RECORDS SUPPLIED Block Start

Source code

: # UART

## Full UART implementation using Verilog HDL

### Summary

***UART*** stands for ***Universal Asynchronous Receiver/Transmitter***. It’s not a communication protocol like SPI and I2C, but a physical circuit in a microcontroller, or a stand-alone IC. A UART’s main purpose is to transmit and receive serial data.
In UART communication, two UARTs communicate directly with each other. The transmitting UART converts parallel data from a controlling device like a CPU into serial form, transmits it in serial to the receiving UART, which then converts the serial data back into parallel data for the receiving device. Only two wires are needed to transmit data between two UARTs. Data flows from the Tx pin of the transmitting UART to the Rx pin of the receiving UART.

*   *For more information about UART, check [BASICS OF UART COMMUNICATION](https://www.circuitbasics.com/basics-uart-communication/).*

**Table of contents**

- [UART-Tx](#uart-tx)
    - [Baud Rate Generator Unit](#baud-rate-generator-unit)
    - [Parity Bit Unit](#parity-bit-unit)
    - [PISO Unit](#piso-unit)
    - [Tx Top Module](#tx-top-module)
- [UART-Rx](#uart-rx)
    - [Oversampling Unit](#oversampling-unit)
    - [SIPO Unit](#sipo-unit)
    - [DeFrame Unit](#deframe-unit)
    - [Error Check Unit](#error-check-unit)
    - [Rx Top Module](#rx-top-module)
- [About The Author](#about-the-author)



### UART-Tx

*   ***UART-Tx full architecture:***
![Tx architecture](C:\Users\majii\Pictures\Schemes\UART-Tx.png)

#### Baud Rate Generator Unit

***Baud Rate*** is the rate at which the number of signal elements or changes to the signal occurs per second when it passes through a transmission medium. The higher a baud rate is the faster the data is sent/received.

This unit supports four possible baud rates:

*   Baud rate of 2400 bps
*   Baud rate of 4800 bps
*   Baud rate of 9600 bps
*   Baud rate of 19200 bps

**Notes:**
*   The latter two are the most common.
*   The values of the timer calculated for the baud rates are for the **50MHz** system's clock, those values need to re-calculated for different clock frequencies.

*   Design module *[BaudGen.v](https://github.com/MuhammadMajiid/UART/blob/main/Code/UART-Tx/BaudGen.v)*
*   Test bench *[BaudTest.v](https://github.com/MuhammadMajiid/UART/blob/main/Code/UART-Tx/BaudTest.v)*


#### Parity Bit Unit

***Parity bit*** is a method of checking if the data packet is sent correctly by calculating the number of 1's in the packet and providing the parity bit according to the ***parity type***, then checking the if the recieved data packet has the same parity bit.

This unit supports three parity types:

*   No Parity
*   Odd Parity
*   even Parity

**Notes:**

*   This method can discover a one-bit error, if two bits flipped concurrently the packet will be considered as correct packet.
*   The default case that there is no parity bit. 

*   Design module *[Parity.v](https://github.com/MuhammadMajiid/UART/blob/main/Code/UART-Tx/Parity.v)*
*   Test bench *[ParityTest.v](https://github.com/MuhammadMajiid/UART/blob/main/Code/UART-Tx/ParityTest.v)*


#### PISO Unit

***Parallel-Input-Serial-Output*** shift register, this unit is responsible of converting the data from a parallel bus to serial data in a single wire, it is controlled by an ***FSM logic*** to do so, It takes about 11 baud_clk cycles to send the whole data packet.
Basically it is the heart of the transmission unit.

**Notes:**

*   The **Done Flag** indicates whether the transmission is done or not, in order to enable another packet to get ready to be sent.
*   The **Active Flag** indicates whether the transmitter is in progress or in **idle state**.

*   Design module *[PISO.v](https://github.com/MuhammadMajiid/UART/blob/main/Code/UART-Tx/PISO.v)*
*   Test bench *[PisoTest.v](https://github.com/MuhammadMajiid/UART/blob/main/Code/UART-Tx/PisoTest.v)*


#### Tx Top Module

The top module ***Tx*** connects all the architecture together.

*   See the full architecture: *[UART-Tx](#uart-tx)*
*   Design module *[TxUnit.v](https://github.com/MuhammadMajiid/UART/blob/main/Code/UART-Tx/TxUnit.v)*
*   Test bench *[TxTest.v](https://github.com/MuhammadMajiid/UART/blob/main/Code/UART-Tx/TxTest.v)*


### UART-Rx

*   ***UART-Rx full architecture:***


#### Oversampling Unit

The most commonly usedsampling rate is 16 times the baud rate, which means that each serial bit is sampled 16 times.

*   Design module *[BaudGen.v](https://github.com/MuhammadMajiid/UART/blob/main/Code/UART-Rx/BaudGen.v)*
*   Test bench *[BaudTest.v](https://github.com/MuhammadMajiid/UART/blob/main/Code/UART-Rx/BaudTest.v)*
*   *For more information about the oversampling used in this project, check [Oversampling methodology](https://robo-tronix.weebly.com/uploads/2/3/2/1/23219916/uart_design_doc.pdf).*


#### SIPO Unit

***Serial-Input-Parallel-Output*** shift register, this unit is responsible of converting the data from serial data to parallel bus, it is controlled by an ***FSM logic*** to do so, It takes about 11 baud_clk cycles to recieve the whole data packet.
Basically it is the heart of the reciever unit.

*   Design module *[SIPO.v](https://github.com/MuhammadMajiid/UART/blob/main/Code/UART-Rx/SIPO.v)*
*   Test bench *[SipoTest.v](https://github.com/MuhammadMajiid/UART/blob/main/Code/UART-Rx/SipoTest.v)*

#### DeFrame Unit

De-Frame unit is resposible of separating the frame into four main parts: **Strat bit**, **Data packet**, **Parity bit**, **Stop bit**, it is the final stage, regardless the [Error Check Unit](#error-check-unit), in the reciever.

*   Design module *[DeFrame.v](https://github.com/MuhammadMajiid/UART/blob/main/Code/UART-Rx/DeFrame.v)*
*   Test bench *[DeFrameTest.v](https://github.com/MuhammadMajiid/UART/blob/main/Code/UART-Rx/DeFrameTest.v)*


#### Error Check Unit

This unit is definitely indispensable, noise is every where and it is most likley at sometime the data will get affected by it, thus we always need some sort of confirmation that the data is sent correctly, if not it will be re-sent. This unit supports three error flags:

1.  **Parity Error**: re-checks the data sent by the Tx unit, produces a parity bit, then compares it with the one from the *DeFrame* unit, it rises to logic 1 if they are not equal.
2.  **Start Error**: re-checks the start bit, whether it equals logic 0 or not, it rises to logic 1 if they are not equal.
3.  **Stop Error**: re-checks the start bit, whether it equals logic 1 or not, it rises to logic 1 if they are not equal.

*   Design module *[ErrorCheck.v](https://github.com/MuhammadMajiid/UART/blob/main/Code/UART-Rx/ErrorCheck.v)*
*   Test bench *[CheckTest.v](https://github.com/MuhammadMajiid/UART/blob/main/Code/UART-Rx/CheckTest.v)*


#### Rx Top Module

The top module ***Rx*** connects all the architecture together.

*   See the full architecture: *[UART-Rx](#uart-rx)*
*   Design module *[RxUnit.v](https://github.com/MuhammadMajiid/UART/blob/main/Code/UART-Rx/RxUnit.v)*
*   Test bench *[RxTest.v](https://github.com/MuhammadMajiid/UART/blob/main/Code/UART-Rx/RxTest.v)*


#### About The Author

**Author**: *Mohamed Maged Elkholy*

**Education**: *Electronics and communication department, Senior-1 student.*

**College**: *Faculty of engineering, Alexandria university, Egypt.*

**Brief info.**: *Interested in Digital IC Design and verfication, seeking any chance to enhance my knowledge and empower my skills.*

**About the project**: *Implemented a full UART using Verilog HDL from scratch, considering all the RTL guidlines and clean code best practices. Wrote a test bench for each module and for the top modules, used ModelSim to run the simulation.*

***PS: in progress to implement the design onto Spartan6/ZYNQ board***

RECORDS SUPPLIED Block End

EXERCISE GOAL: Filter the listing by the string "progress"; copy each matching line.

RESULT OF THE EXERCISE:
*   The **Active Flag** indicates whether the transmitter is in progress or in **idle state**.
***PS: in progress to implement the design onto Spartan6/ZYNQ board***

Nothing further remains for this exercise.